Give back every entry, exactly as written.

§ INFORMATION
::::::

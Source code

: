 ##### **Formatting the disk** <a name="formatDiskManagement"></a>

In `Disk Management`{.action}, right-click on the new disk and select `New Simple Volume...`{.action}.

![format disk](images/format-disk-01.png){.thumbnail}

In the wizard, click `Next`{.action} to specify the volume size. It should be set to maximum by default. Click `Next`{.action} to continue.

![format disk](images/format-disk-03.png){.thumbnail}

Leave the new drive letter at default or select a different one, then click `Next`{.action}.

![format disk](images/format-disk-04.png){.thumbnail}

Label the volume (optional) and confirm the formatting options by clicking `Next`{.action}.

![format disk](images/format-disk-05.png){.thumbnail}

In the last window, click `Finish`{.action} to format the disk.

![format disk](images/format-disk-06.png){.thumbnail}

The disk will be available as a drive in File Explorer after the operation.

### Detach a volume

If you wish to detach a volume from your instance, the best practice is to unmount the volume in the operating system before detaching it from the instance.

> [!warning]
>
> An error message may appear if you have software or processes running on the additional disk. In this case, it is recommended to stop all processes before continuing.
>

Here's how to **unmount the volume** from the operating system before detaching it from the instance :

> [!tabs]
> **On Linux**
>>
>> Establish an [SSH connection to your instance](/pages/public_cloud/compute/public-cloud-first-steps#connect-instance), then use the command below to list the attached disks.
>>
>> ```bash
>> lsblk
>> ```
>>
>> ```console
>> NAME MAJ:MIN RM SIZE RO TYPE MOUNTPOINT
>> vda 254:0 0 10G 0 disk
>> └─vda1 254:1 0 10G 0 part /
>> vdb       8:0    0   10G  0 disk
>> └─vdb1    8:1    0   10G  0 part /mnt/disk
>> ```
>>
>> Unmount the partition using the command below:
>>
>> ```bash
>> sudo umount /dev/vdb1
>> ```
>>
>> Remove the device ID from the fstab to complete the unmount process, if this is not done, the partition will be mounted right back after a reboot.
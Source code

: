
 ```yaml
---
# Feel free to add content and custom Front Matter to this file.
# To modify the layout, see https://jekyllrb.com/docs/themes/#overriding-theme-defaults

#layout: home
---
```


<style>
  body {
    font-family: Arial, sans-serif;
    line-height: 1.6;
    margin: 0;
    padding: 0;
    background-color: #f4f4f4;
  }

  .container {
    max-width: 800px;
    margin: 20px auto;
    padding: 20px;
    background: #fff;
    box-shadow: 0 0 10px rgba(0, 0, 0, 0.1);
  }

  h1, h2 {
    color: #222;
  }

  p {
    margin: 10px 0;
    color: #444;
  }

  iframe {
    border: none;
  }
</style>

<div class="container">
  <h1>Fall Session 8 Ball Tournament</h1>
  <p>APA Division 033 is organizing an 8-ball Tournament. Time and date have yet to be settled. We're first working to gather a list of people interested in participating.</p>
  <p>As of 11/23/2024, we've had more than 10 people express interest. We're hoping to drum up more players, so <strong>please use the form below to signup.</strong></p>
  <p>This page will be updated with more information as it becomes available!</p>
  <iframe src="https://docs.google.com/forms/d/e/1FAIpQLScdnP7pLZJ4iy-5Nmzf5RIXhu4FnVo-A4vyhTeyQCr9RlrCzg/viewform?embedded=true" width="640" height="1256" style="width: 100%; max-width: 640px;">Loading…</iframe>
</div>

::::::

§ TASK RESPONSE
Source code

: ##### **Formatting the disk** <a name="formatDiskManagement"></a>

In `Disk Management`{.action}, right-click on the new disk and select `New Simple Volume...`{.action}.

![format disk](images/format-disk-01.png){.thumbnail}

In the wizard, click `Next`{.action} to specify the volume size. It should be set to maximum by default. Click `Next`{.action} to continue.

![format disk](images/format-disk-03.png){.thumbnail}

Leave the new drive letter at default or select a different one, then click `Next`{.action}.

![format disk](images/format-disk-04.png){.thumbnail}

Label the volume (optional) and confirm the formatting options by clicking `Next`{.action}.

![format disk](images/format-disk-05.png){.thumbnail}

In the last window, click `Finish`{.action} to format the disk.

![format disk](images/format-disk-06.png){.thumbnail}

The disk will be available as a drive in File Explorer after the operation.

### Detach a volume

If you wish to detach a volume from your instance, the best practice is to unmount the volume in the operating system before detaching it from the instance.

> [!warning]
>
> An error message may appear if you have software or processes running on the additional disk. In this case, it is recommended to stop all processes before continuing.
>

Here's how to **unmount the volume** from the operating system before detaching it from the instance :

> [!tabs]
> **On Linux**
>>
>> Establish an [SSH connection to your instance](/pages/public_cloud/compute/public-cloud-first-steps#connect-instance), then use the command below to list the attached disks.
>>
>> ```bash
>> lsblk
>> ```
>>
>> ```console
>> NAME MAJ:MIN RM SIZE RO TYPE MOUNTPOINT
>> vda 254:0 0 10G 0 disk
>> └─vda1 254:1 0 10G 0 part /
>> vdb       8:0    0   10G  0 disk
>> └─vdb1    8:1    0   10G  0 part /mnt/disk
>> ```
>>
>> Unmount the partition using the command below:
>>
>> ```bash
>> sudo umount /dev/vdb1
>> ```
>>
>> Remove the device ID from the fstab to complete the unmount process, if this is not done, the partition will be mounted right back after a reboot.
Source code

:
 ```yaml
---
# Feel free to add content and custom Front Matter to this file.
# To modify the layout, see https://jekyllrb.com/docs/themes/#overriding-theme-defaults

#layout: home
---
```


<style>
  body {
    font-family: Arial, sans-serif;
    line-height: 1.6;
    margin: 0;
    padding: 0;
    background-color: #f4f4f4;
  }

  .container {
    max-width: 800px;
    margin: 20px auto;
    padding: 20px;
    background: #fff;
    box-shadow: 0 0 10px rgba(0, 0, 0, 0.1);
  }

  h1, h2 {
    color: #222;
  }

  p {
    margin: 10px 0;
    color: #444;
  }

  iframe {
    border: none;
  }
</style>

<div class="container">
  <h1>Fall Session 8 Ball Tournament</h1>
  <p>APA Division 033 is organizing an 8-ball Tournament. Time and date have yet to be settled. We're first working to gather a list of people interested in participating.</p>
  <p>As of 11/23/2024, we've had more than 10 people express interest. We're hoping to drum up more players, so <strong>please use the form below to signup.</strong></p>
  <p>This page will be updated with more information as it becomes available!</p>
  <iframe src="https://docs.google.com/forms/d/e/1FAIpQLScdnP7pLZJ4iy-5Nmzf5RIXhu4FnVo-A4vyhTeyQCr9RlrCzg/viewform?embedded=true" width="640" height="1256" style="width: 100%; max-width: 640px;">Loading…</iframe>
</div>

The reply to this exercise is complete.